The 2025 Budget introduces a set of tax and policy changes that will shape household finances in the coming years. Several costs are set to rise, particularly around savings, property and consumption, while the main areas of relief come through lower energy bills and renewed support for larger families.
Here is a simple breakdown of what changes for households.
What gets costlier?
Electric vehicles
A new per-mile tax will apply to EVs, replacing the fuel duty that electric car drivers currently avoid. This means running costs for EV owners will increase.
Savings and dividends
People who earn interest from savings or receive dividends will pay more tax. This will mainly affect those with significant savings or investment portfolios.

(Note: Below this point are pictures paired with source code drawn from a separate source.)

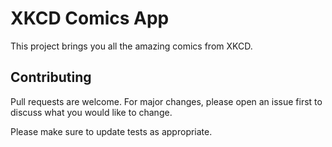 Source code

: # XKCD Comics App

This project brings you all the amazing comics from XKCD.



## Contributing
Pull requests are welcome. For major changes, please open an issue first to discuss what you would like to change.

Please make sure to update tests as appropriate.
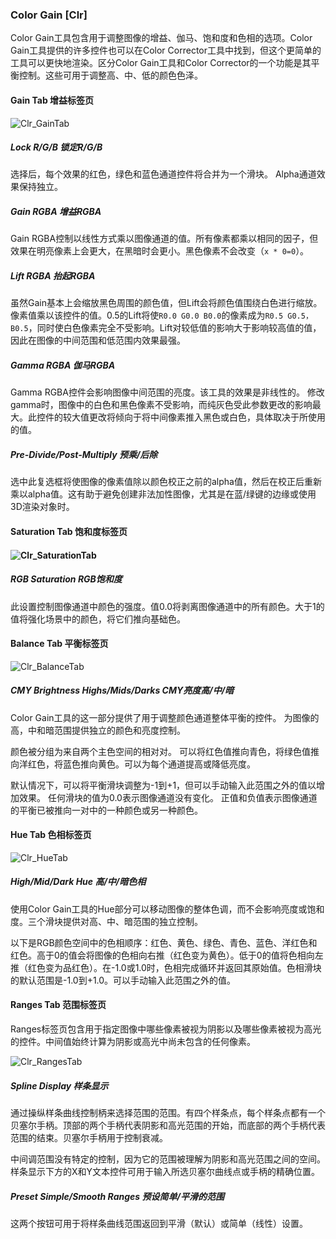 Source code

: ### Color Gain [Clr]

Color Gain工具包含用于调整图像的增益、伽马、饱和度和色相的选项。Color Gain工具提供的许多控件也可以在Color Corrector工具中找到，但这个更简单的工具可以更快地渲染。区分Color Gain工具和Color Corrector的一个功能是其平衡控制。这些可用于调整高、中、低的颜色色泽。

#### Gain Tab 增益标签页

![Clr_GainTab](images/Clr_GainTab.jpg)

##### Lock R/G/B 锁定R/G/B

选择后，每个效果的红色，绿色和蓝色通道控件将合并为一个滑块。 Alpha通道效果保持独立。

##### Gain RGBA 增益RGBA

Gain RGBA控制以线性方式乘以图像通道的值。所有像素都乘以相同的因子，但效果在明亮像素上会更大，在黑暗时会更小。黑色像素不会改变（`x * 0=0`）。

##### Lift RGBA 抬起RGBA

虽然Gain基本上会缩放黑色周围的颜色值，但Lift会将颜色值围绕白色进行缩放。 像素值乘以该控件的值。0.5的Lift将使`R0.0 G0.0 B0.0`的像素成为`R0.5 G0.5，B0.5`，同时使白色像素完全不受影响。Lift对较低值的影响大于影响较高值的值，因此在图像的中间范围和低范围内效果最强。

##### Gamma RGBA 伽马RGBA

Gamma RGBA控件会影响图像中间范围的亮度。该工具的效果是非线性的。 修改gamma时，图像中的白色和黑色像素不受影响，而纯灰色受此参数更改的影响最大。此控件的较大值更改将倾向于将中间像素推入黑色或白色，具体取决于所使用的值。

##### Pre-Divide/Post-Multiply 预乘/后除

选中此复选框将使图像的像素值除以颜色校正之前的alpha值，然后在校正后重新乘以alpha值。这有助于避免创建非法加性图像，尤其是在蓝/绿键的边缘或使用3D渲染对象时。

#### Saturation Tab 饱和度标签页

#### ![Clr_SaturationTab](images/Clr_SaturationTab.jpg)

##### RGB Saturation RGB饱和度

此设置控制图像通道中颜色的强度。值0.0将剥离图像通道中的所有颜色。大于1的值将强化场景中的颜色，将它们推向基础色。

#### Balance Tab 平衡标签页

![Clr_BalanceTab](images/Clr_BalanceTab.png)

##### CMY Brightness Highs/Mids/Darks CMY亮度高/中/暗

Color Gain工具的这一部分提供了用于调整颜色通道整体平衡的控件。 为图像的高，中和暗范围提供独立的颜色和亮度控制。

颜色被分组为来自两个主色空间的相对对。 可以将红色值推向青色，将绿色值推向洋红色，将蓝色推向黄色。可以为每个通道提高或降低亮度。

默认情况下，可以将平衡滑块调整为-1到+1，但可以手动输入此范围之外的值以增加效果。 任何滑块的值为0.0表示图像通道没有变化。 正值和负值表示图像通道的平衡已被推向一对中的一种颜色或另一种颜色。

#### Hue Tab 色相标签页

![Clr_HueTab](images/Clr_HueTab.jpg)

##### High/Mid/Dark Hue 高/中/暗色相

使用Color Gain工具的Hue部分可以移动图像的整体色调，而不会影响亮度或饱和度。三个滑块提供对高、中、暗范围的独立控制。

以下是RGB颜色空间中的色相顺序：红色、黄色、绿色、青色、蓝色、洋红色和红色。高于0的值会将图像的色相向右推（红色变为黄色）。低于0的值将色相向左推（红色变为品红色）。在-1.0或1.0时，色相完成循环并返回其原始值。色相滑块的默认范围是-1.0到+1.0。可以手动输入此范围之外的值。

#### Ranges Tab 范围标签页

Ranges标签页包含用于指定图像中哪些像素被视为阴影以及哪些像素被视为高光的控件。中间值始终计算为阴影或高光中尚未包含的任何像素。

![Clr_RangesTab](images/Clr_RangesTab.jpg)

##### Spline Display 样条显示

通过操纵样条曲线控制柄来选择范围的范围。有四个样条点，每个样条点都有一个贝塞尔手柄。顶部的两个手柄代表阴影和高光范围的开始，而底部的两个手柄代表范围的结束。贝塞尔手柄用于控制衰减。

中间调范围没有特定的控制，因为它的范围被理解为阴影和高光范围之间的空间。样条显示下方的X和Y文本控件可用于输入所选贝塞尔曲线点或手柄的精确位置。

##### Preset Simple/Smooth Ranges 预设简单/平滑的范围

这两个按钮可用于将样条曲线范围返回到平滑（默认）或简单（线性）设置。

Property income and high-value homes
Landlords and people earning rent from second homes will face higher tax on property income. A new annual charge will also apply to homes worth more than £2 million, with an even higher band for homes above £5 million, adding pressure to households with high-value assets.
Pension contributions
Changes to salary-sacrifice rules will limit how much can be paid into pensions tax-free each month. Anyone contributing more than £2,000 will see part of it taxed, raising the cost of saving at higher levels.
Sugar and gambling duties
Taxes on sugary drinks and gambling are rising. This could mean slightly higher prices for high-sugar soft drinks and increased costs for regular gamblers.
What gets cheaper or easier?
Energy bills
Average household energy bills are set to fall by around £150. This is the main direct financial relief in the Budget and will offset some of the increased costs elsewhere.
Support for larger families
The two-child benefit cap will be scrapped from April 2026. Families with more than two children will receive support for every child again, lifting incomes for many low- and middle-income households.
Income boost: Minimum wage rise
Alongside the tax changes, pay for low-income workers will increase. Around 2.9 million people will see their earnings rise by about £900 a year on average due to the higher minimum wage. This provides an income boost at a time when several other measures in the Budget are set to place additional pressure on household finances.
What this means for most households
For many people, the Budget brings a combination of higher taxes on savings, pensions and consumption, balanced against modest help with energy costs and significant support for larger families. Households’ experiences will vary depending on their income, assets, and family size.
How commentators and the Chancellor responded
Reactions to the Budget have been mixed. During the FT’s Ask the Experts session, columnist Stephen Bush said the plan may not land well with voters, arguing that the government has “ended up with the worst of all options,” citing tax rises that could slow growth, limited funding for public services, and no clear plan for improvement.
Chancellor Rachel Reeves defended the strategy, saying the goal is to stabilise the public finances after a difficult period. She acknowledged that “working people will pay a bit more,” but argued that the Budget aims to bring in steady revenue now to avoid more abrupt tax increases later.